Start of Data listing

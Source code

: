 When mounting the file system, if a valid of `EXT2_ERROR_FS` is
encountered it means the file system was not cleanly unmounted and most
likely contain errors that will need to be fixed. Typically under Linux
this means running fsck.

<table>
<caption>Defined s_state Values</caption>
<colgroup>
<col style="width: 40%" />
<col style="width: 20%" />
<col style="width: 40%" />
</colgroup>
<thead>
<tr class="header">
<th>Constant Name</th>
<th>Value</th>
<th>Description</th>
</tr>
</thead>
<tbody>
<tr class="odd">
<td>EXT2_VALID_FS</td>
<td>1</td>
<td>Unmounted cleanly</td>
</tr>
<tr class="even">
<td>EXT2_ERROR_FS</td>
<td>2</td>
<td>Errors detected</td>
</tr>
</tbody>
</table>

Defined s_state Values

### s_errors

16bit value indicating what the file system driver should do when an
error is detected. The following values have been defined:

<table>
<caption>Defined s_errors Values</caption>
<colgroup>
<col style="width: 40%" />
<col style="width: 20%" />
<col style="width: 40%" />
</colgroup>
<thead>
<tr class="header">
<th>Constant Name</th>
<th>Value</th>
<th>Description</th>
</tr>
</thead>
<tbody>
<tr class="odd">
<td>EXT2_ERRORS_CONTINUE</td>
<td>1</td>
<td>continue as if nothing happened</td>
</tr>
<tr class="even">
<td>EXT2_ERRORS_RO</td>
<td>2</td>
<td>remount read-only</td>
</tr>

End of Data listing

## Instructions to follow
Your answer should hold every line of the entries that contains the string "file".

## Exercise response
: When mounting the file system, if a valid of `EXT2_ERROR_FS` is
encountered it means the file system was not cleanly unmounted and most
16bit value indicating what the file system driver should do when an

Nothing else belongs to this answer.